Hery menyebut, jumlah debitur yang naik kelas menjadi salah satu indikator penting dalam mengukur efektivitas Holding UMi. Pasalnya, keberhasilan ekosistem tak cuma diukur dari besarnya pembiayaan yang disalurkan, tetapi juga dari kemampuan nasabah meningkatkan skala usaha dan kondisi ekonominya.

“Bagi kami, keberhasilan terbesar bukan hanya ketika seseorang memperoleh pembiayaan. Keberhasilan yang sesungguhnya adalah ketika usahanya tumbuh, pendapatannya meningkat, kemampuan menabungnya semakin baik, dan kemudian dia mampu mengakses layanan keuangan yang lebih luas sehingga meningkatkan kesejahteraan,” jelasnya.

Selain pembiayaan ultra mikro, Holding UMi juga memperluas ekosistem keuangan melalui bisnis emas Pegadaian. Hingga Agustus 2026, ekosistem emas dalam Holding UMi telah mencapai sekitar 153 ton.

Ekosistem tersebut mencakup layanan gadai dan pembiayaan berbasis emas, tabungan emas, transaksi emas digital, hingga bullion services.

Hery bilang pengembangan ekosistem emas menjadi bagian dari upaya memperluas akses masyarakat terhadap instrumen pembentukan aset.

Dengan begitu, nasabah tidak hanya memperoleh akses modal, tetapi juga didorong untuk membangun kebiasaan menabung dan memiliki aset.

Memasuki tahun kelima, Hery menyebut fokus Holding UMi selanjutnya adalah memperluas inklusi dan literasi keuangan sekaligus mendorong lebih banyak nasabah untuk naik kelas.

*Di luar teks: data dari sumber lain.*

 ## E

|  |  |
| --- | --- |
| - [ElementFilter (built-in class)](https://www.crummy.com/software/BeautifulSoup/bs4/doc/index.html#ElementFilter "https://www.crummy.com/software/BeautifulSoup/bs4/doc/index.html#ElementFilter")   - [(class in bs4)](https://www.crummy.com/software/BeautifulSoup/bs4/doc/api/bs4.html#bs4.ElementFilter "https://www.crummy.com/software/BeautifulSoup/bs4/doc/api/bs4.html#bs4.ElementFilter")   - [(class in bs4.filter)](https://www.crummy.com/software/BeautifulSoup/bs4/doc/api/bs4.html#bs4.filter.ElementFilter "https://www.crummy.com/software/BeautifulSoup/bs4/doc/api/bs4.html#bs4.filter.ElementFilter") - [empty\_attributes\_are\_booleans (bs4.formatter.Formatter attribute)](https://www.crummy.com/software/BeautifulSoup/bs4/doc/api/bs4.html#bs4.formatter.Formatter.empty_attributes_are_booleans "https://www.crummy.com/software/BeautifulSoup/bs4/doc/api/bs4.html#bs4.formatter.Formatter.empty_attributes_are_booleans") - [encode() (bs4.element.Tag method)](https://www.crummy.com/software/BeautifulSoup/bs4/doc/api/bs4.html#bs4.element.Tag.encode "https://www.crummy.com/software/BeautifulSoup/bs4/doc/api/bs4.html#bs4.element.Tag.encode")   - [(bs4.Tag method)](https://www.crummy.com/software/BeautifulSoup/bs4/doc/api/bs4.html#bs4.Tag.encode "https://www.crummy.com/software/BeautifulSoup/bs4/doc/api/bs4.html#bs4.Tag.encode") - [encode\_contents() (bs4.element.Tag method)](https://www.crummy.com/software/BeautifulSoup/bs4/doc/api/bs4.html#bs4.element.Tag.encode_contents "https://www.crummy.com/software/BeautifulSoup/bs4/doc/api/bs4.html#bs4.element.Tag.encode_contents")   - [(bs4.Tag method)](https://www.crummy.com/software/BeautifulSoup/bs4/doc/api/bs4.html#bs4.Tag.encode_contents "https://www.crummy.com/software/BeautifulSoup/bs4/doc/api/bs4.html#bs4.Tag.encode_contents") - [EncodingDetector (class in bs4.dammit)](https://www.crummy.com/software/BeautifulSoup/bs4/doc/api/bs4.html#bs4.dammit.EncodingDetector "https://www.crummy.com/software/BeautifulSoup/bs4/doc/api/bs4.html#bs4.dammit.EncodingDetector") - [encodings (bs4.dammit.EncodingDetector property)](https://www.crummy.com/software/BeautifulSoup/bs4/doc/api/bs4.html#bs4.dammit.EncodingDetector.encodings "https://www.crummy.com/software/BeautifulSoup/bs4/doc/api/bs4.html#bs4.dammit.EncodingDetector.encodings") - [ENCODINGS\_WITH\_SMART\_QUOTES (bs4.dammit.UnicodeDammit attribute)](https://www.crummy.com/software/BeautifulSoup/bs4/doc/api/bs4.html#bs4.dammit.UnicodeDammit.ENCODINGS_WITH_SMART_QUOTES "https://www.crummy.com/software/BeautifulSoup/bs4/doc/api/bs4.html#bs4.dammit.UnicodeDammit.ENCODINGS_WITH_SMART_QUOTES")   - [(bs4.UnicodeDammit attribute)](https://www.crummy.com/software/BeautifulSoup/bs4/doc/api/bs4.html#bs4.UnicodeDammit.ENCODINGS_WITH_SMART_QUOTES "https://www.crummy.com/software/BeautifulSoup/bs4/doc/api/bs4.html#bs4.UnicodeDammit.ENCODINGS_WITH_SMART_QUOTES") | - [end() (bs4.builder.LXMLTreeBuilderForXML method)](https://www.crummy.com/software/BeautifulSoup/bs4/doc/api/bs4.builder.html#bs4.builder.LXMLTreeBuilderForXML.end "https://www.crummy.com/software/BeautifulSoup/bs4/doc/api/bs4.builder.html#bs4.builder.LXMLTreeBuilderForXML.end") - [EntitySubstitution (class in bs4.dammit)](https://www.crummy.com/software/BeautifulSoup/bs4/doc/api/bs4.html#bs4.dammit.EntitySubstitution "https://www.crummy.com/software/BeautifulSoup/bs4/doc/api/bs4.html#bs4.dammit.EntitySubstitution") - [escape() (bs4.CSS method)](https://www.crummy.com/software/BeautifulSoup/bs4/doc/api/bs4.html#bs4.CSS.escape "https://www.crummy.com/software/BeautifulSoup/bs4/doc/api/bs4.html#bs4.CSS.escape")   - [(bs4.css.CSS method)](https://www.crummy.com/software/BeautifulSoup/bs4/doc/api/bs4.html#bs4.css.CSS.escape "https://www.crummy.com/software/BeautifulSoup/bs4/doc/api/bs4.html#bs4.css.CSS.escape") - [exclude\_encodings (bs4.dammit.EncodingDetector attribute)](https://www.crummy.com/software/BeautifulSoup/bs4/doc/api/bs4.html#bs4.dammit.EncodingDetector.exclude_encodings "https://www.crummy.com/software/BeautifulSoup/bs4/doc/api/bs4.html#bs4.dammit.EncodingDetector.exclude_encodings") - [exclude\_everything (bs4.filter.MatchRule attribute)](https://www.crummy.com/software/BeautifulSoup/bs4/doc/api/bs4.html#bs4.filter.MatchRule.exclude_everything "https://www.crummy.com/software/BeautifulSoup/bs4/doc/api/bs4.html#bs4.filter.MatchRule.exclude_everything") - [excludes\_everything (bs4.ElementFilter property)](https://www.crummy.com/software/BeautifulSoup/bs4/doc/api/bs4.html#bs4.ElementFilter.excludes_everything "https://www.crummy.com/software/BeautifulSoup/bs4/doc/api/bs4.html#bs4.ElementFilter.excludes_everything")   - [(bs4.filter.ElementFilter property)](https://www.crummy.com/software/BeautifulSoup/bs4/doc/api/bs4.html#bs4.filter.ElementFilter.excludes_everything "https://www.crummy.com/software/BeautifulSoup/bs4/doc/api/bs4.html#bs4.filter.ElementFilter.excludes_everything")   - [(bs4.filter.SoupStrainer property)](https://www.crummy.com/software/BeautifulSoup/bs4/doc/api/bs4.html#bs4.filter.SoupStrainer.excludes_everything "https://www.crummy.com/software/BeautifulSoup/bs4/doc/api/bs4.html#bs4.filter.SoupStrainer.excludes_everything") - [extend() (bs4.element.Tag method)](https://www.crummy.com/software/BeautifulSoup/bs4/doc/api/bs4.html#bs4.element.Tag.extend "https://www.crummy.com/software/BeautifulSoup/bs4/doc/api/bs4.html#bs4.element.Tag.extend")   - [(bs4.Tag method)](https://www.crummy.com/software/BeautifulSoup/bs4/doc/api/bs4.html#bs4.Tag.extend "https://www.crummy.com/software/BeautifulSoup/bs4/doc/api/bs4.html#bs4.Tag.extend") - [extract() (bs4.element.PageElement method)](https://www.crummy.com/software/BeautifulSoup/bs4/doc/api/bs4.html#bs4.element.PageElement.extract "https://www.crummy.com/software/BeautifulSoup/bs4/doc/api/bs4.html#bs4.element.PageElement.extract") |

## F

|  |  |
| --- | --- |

“Pada akhirnya, tujuan Holding Ultra Mikro bukan sekadar menjadi ekosistem keuangan dengan skala yang besar. Kami ingin menjadi ekosistem yang mampu membuka jalan bagi masyarakat untuk bergerak dari akses keuangan menuju pemberdayaan, dan dari pemberdayaan menuju kesejahteraan,” sebutnya.